On that level, the book succeeds pretty well. Bernstein has set himself a very big task: he mentions 30 upcoming topics in the Introduction “plus many more”, and he does discuss many more. To object to how he does it would be like the scientists who objected to the popularising gimmicks of Carl Sagan’s Cosmos. The style is chatty, to the point where Bernstein’s suggestion that the book can be read piecemeal, looking up specific topics, is quite a good one. Otherwise, the constant wisecracks could become wearing, like Sean Connery’s in From Russia with Love. The style reminded me of those ‘science in 5 minutes’ animated YouTube features which US websites keep offering, to the extent that I found a jaunty little tune running in my head as I read on. There are times where it becomes wearing or falls completely flat - “In 1974, Stephen Hawking discovered that black holes evaporate through Hawking radiation. He discovered something with his name. What are the odds of that?”

But there are other moments which are spot on. He makes a distinction between evolutionary theory and evolution as observable fact, which I have not seen so succinctly, put even by Richard Dawkins, and suddenly I thought I saw Bernstein’s legal background show through.

He is also a man of firm opinions. On UFOs, for instance, he is extremely brief: “Don’t let the -ology fool you. Ufology is pseudoscience, a belief mistakenly taken as science. Nothing about it is based on the scientific method.” He spells out Hynek’s categories of 'Close Encounters', to explain the film title, and moves on without further discussion. On Armageddon: “That idea is so zany it isn’t worth addressing in a book interested in science”. And on Star Trek, “I have yet to hear of a mechanism backed by science on that show”. That one is a little unfair, since Gene Roddenberry took a conscious decision not to include such explanations (cf. The Making of Star Trek, 1968). Althoough it did let him get away with an awful lot which could have been corrected.

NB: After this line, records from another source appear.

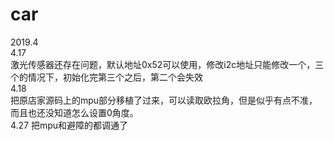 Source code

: # car
2019.4  
4.17  
激光传感器还存在问题，默认地址0x52可以使用，修改i2c地址只能修改一个，三个的情况下，初始化完第三个之后，第二个会失效  
4.18  
把原店家源码上的mpu部分移植了过来，可以读取欧拉角，但是似乎有点不准，而且也还没知道怎么设置0角度。  
4.27 
把mpu和避障的都调通了

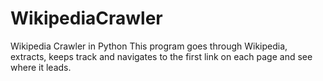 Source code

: # WikipediaCrawler
Wikipedia Crawler in Python
This program goes through Wikipedia, extracts, keeps track and navigates to the first link on each page and see where it leads.
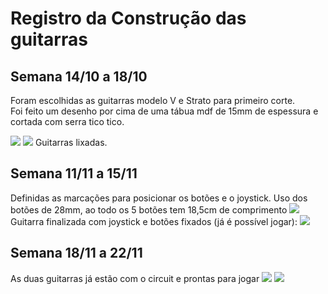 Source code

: # Registro da Construção das guitarras
## Semana 14/10 a 18/10
Foram escolhidas as guitarras modelo V e Strato para primeiro corte. <br>
Foi feito um desenho por cima de uma tábua mdf de 15mm de espessura e cortada com serra tico tico.

<img src="img_guitarras_historico/imgGuitarraV.jpg"/>
<img src="img_guitarras_historico/imgGuitarraStrato.jpg"/>
Guitarras lixadas.

## Semana 11/11 a 15/11
Definidas as marcações para posicionar os botões e o joystick. Uso dos botões de 28mm, ao todo os 5 botões tem 18,5cm de comprimento
<img src="img_guitarras_historico/guitarraVfuro.jpg"/>
Guitarra finalizada com joystick e botões fixados (já é possível jogar):
<img src="img_guitarras_historico/GuitarraV_modelo_jogavel.jpeg"/>

## Semana 18/11 a 22/11
As duas guitarras já estão com o circuit e prontas para jogar
<img src="img_guitarras_historico/guitarras-circuito-costas.jpg">
<img src="img_guitarras_historico/guitarras-circuito-frente.jpg"> 
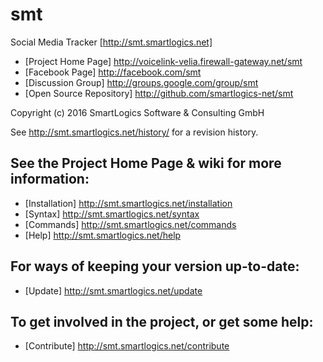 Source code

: # smt
Social Media Tracker
[http://smt.smartlogics.net]

- [Project Home Page]      http://voicelink-velia.firewall-gateway.net/smt
- [Facebook Page]          http://facebook.com/smt
- [Discussion Group]       http://groups.google.com/group/smt
- [Open Source Repository] http://github.com/smartlogics-net/smt
                                                                         
Copyright (c) 2016 SmartLogics Software & Consulting GmbH                
                                                                         
See http://smt.smartlogics.net/history/ for a revision history.          

## See the Project Home Page & wiki for more information:
- [Installation]  http://smt.smartlogics.net/installation
- [Syntax]        http://smt.smartlogics.net/syntax
- [Commands]      http://smt.smartlogics.net/commands
- [Help]          http://smt.smartlogics.net/help

## For ways of keeping your version up-to-date:
- [Update]        http://smt.smartlogics.net/update

## To get involved in the project, or get some help:
- [Contribute]    http://smt.smartlogics.net/contribute
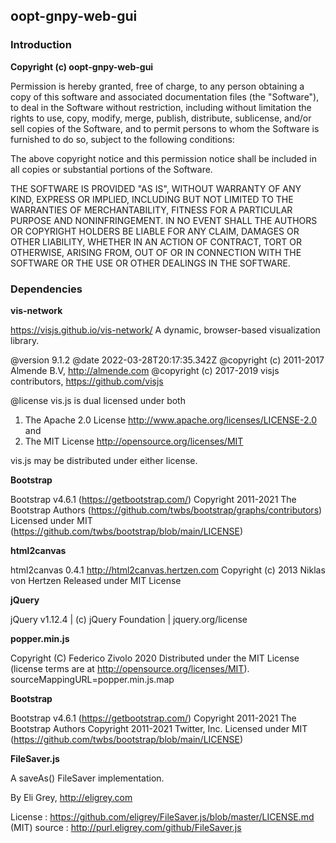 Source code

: ## oopt-gnpy-web-gui


### Introduction

**Copyright (c) oopt-gnpy-web-gui**

Permission is hereby granted, free of charge, to any person obtaining a copy of this software and associated documentation files (the "Software"), to deal in the Software without restriction, including without limitation the rights to use, copy, modify, merge, publish, distribute, sublicense, and/or sell copies of the Software, and to permit persons to whom the Software is furnished to do so, subject to the following conditions:

The above copyright notice and this permission notice shall be included in all copies or substantial portions of the Software.

THE SOFTWARE IS PROVIDED "AS IS", WITHOUT WARRANTY OF ANY KIND, EXPRESS OR IMPLIED, INCLUDING BUT NOT LIMITED TO THE WARRANTIES OF MERCHANTABILITY, FITNESS FOR A PARTICULAR PURPOSE AND NONINFRINGEMENT. IN NO EVENT SHALL THE AUTHORS OR COPYRIGHT HOLDERS BE LIABLE FOR ANY CLAIM, DAMAGES OR OTHER LIABILITY, WHETHER IN AN ACTION OF CONTRACT, TORT OR OTHERWISE, ARISING FROM, OUT OF OR IN CONNECTION WITH THE SOFTWARE OR THE USE OR OTHER DEALINGS IN THE SOFTWARE.

### Dependencies

**vis-network**

 https://visjs.github.io/vis-network/
 A dynamic, browser-based visualization library.
 
 @version 9.1.2
 @date    2022-03-28T20:17:35.342Z
 @copyright (c) 2011-2017 Almende B.V, http://almende.com
 @copyright (c) 2017-2019 visjs contributors, https://github.com/visjs
 
 @license
 vis.js is dual licensed under both
 
 1. The Apache 2.0 License http://www.apache.org/licenses/LICENSE-2.0 and
 2. The MIT License http://opensource.org/licenses/MIT

 vis.js may be distributed under either license.

**Bootstrap**

 Bootstrap v4.6.1 (https://getbootstrap.com/)
 Copyright 2011-2021 The Bootstrap Authors (https://github.com/twbs/bootstrap/graphs/contributors)
 Licensed under MIT (https://github.com/twbs/bootstrap/blob/main/LICENSE)

**html2canvas**  

 html2canvas 0.4.1 <http://html2canvas.hertzen.com>
 Copyright (c) 2013 Niklas von Hertzen
 Released under MIT License

**jQuery**

 jQuery v1.12.4 | (c) jQuery Foundation | jquery.org/license 

**popper.min.js**

 Copyright (C) Federico Zivolo 2020
 Distributed under the MIT License (license terms are at http://opensource.org/licenses/MIT).
 sourceMappingURL=popper.min.js.map

**Bootstrap**

 Bootstrap v4.6.1 (https://getbootstrap.com/)
 Copyright 2011-2021 The Bootstrap Authors
 Copyright 2011-2021 Twitter, Inc.
 Licensed under MIT (https://github.com/twbs/bootstrap/blob/main/LICENSE)

 
**FileSaver.js**

 A saveAs() FileSaver implementation.

 By Eli Grey, http://eligrey.com

 License : https://github.com/eligrey/FileSaver.js/blob/master/LICENSE.md (MIT)
 source  : http://purl.eligrey.com/github/FileSaver.js

            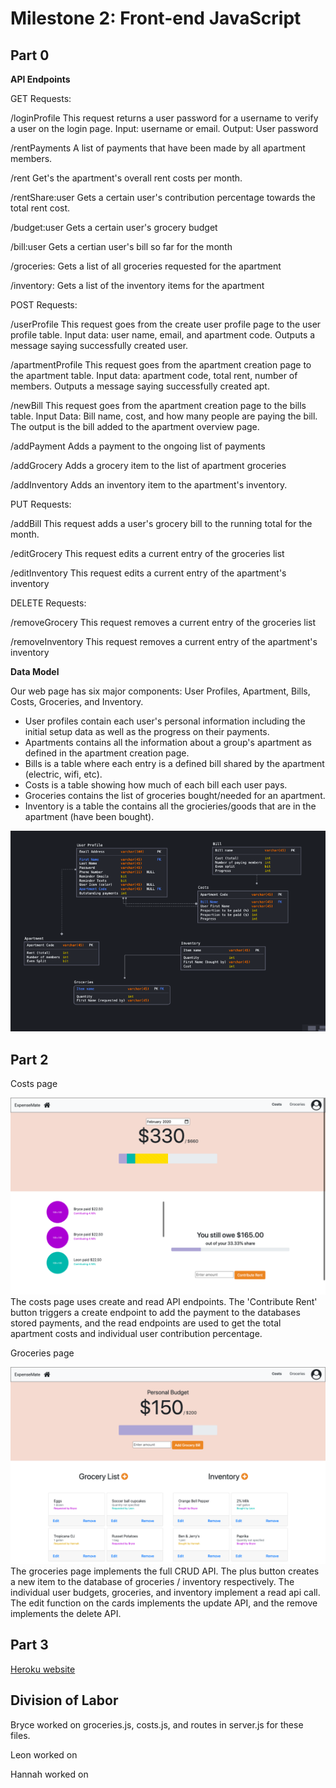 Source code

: # Milestone 2: Front-end JavaScript

## Part 0

**API Endpoints**

GET Requests: 

/loginProfile This request returns a user password for a username to verify a user on the login page. Input: username or email. Output: User password

/rentPayments A list of payments that have been made by all apartment members.

/rent Get's the apartment's overall rent costs per month.

/rentShare:user Gets a certain user's contribution percentage towards the total rent cost.

/budget:user Gets a certain user's grocery budget

/bill:user Gets a certian user's bill so far for the month

/groceries: Gets a list of all groceries requested for the apartment

/inventory: Gets a list of the inventory items for the apartment

POST Requests:

/userProfile This request goes from the create user profile page to the user profile table. Input data: user name, email, and apartment code. Outputs a message saying successfully created user.

/apartmentProfile This request goes from the apartment creation page to the apartment table. Input data: apartment code, total rent, number of members. Outputs a message saying successfully created apt.

/newBill This request goes from the apartment creation page to the bills table. Input Data: Bill name, cost, and how many people are paying the bill. The output is the bill added to the apartment overview page.

/addPayment Adds a payment to the ongoing list of payments

/addGrocery Adds a grocery item to the list of apartment groceries

/addInventory Adds an inventory item to the apartment's inventory.

PUT Requests:

/addBill This request adds a user's grocery bill to the running total for the month.

/editGrocery This request edits a current entry of the groceries list

/editInventory This request edits a current entry of the apartment's inventory

DELETE Requests:

/removeGrocery This request removes a current entry of the groceries list

/removeInventory This request removes a current entry of the apartment's inventory


**Data Model**

Our web page has six major components: User Profiles, Apartment, Bills, Costs, Groceries, and Inventory. 

*  User profiles contain each user's personal information including the  initial setup data as well as the progress on their payments. 
*  Apartments contains all the information about a group's apartment as defined in the apartment creation page. 
*  Bills is a table where each entry is a defined bill shared by the apartment (electric, wifi, etc). 
*  Costs is a table showing how much of each bill each user pays. 
*  Groceries contains the list of groceries bought/needed for an apartment. 
*  Inventory is a table the contains all the grocieries/goods that are in the apartment (have been bought). 

![Data Model](images/data_model.png)

## Part 2
Costs page

![Costs](images/costs.png)
The costs page uses create and read API endpoints. The 'Contribute Rent' button triggers a create endpoint to add the payment to the databases stored payments, and the read endpoints are used to get the total apartment costs and individual user contribution percentage.

Groceries page

![Groceries](images/groceries.png)
The groceries page implements the full CRUD API. The plus button creates a new item to the database of groceries / inventory respectively. The individual user budgets, groceries, and inventory implement a read api call. The edit function on the cards implements the update API, and the remove implements the delete API.

## Part 3

[Heroku website](https://cs326-gamma.herokuapp.com/)

## Division of Labor

Bryce worked on groceries.js, costs.js, and routes in server.js for these files.

Leon worked on

Hannah worked on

I did have some misgivings. Having rightly emphasised the distinction between mass and weight, why not also explain density and so avoid confusing sentences like “The Sun will also become lighter” when it expands? (Mass loss comes later, as Bernstein correctly states a page further on.) Explaining gravity differentials simply as “changes in gravity” is not helpful. And the section on rocket science is inaccurate, ironically enough. It’s not true that all high-energy propellants need cryogenic storage, nor that all nuclear propulsion is banned by United Nations treaties – that applies only to Orion-style nuclear pulse, which is confused with thermal nuclear propulsion at least twice, while other options aren’t mentioned. It did make me worry that experts in other fields might be equally unhappy with the sections on their specialities, but I think I would have spotted more errors if they were common.

OK, so this is not a book for professional scientists, or even for amateur ones like myself. Also dedicated SF readers will be disappointed that there’s so little discussion of how the topics have been handled in SF – Bernstein tends to outline the science and then simply mention books and films which relate to it, sometimes giving a list but more often just citing one or two. For someone who wants to write SF and doesn’t have the scientific background, the book would not be very useful in itself, but what it does do is to tell you where to go for the real insight, both in the chapter references and in the Reading List which follows them. (And the references really are references and not additional material which could have been added to the text with more effort.)

Really, as its title implies, this is a book for enthusiastic filmgoers, with no scientific background, who want to know what the blockbusters' science elements when they get home.  And in that it succeeds very well.